(Saved data entries)
+ + +
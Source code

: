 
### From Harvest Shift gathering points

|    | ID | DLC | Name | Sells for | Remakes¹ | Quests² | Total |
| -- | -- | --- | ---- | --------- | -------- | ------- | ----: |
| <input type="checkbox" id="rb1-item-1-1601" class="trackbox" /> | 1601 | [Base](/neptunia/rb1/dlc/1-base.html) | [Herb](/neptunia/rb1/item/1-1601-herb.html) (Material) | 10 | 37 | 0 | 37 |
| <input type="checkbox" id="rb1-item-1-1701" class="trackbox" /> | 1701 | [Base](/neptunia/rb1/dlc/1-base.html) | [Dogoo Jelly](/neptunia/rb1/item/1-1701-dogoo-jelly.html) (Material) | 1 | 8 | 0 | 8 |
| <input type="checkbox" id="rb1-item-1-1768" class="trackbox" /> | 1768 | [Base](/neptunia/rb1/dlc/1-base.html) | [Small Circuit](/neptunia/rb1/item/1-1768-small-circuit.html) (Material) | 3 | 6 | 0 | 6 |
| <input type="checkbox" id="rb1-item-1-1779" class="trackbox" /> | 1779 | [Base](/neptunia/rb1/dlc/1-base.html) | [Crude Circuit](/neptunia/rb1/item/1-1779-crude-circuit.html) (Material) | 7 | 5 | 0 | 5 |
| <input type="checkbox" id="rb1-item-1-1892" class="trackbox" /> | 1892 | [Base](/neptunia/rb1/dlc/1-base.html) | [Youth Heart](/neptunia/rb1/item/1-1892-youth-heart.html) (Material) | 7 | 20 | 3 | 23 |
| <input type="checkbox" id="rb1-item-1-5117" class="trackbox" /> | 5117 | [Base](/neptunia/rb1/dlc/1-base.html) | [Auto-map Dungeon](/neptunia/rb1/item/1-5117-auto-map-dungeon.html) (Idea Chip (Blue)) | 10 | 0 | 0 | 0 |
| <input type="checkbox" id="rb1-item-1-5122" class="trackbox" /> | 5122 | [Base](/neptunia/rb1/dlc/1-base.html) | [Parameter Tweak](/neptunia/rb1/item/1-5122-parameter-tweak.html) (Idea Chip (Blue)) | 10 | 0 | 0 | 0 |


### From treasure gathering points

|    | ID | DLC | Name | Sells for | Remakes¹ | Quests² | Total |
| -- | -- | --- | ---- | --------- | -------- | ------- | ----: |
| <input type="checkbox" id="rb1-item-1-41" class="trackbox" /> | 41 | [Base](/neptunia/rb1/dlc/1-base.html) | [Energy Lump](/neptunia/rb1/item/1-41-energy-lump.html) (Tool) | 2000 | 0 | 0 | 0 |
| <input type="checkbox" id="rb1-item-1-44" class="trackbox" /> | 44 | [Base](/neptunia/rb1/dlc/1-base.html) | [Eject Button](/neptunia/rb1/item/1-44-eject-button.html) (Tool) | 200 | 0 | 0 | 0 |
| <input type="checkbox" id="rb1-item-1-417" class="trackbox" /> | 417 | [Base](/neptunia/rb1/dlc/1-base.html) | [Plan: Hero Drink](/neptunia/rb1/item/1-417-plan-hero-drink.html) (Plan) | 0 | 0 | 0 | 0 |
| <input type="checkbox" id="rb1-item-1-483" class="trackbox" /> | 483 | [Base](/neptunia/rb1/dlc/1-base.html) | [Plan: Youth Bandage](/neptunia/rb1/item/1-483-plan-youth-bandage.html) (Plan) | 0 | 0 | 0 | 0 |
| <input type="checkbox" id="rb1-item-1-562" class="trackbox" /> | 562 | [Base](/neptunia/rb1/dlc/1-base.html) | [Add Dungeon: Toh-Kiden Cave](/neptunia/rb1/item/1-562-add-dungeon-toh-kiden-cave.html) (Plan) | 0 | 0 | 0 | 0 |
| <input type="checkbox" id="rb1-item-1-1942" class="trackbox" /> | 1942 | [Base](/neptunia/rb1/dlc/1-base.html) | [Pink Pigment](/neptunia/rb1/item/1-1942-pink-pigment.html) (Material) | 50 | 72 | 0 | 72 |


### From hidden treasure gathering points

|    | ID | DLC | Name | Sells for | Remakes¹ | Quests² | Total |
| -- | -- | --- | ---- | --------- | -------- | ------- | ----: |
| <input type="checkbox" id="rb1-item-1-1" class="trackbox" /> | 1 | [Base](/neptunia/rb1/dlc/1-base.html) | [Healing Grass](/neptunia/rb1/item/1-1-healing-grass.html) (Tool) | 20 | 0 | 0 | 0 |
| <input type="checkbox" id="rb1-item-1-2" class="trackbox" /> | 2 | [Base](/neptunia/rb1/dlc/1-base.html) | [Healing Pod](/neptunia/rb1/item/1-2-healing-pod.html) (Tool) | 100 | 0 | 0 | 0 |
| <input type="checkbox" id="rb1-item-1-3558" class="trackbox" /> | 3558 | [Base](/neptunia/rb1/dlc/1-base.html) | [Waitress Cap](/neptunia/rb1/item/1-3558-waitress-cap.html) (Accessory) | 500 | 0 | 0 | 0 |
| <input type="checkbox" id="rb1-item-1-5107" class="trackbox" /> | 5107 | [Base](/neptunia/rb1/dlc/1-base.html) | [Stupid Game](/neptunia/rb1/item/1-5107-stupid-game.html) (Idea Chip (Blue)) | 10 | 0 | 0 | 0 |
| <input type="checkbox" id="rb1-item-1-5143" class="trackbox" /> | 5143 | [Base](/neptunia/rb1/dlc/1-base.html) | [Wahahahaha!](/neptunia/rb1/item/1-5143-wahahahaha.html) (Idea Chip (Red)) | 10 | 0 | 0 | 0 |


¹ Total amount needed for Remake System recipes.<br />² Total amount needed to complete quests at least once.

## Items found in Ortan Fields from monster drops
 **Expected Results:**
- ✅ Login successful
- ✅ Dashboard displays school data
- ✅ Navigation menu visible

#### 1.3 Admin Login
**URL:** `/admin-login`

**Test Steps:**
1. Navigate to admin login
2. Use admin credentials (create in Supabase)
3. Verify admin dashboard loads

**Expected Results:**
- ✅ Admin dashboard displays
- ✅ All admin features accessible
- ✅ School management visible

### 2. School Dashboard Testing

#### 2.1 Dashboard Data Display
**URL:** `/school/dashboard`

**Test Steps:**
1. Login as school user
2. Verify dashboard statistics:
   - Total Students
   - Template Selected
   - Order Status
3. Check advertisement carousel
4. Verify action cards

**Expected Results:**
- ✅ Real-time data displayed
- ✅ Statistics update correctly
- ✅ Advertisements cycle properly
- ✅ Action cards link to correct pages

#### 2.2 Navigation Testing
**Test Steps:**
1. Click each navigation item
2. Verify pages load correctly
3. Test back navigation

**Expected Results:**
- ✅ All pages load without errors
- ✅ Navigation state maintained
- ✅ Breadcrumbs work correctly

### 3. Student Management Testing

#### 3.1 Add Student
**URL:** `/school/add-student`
+ + +
* Exercise
Print, exactly and only, the lines running from the one with "- ✅ Advertisements cycle properly" to the end of the data above.

* Written answer
- ✅ Advertisements cycle properly
- ✅ Action cards link to correct pages

#### 2.2 Navigation Testing
**Test Steps:**
1. Click each navigation item
2. Verify pages load correctly
3. Test back navigation

**Expected Results:**
- ✅ All pages load without errors
- ✅ Navigation state maintained
- ✅ Breadcrumbs work correctly

### 3. Student Management Testing

#### 3.1 Add Student
**URL:** `/school/add-student`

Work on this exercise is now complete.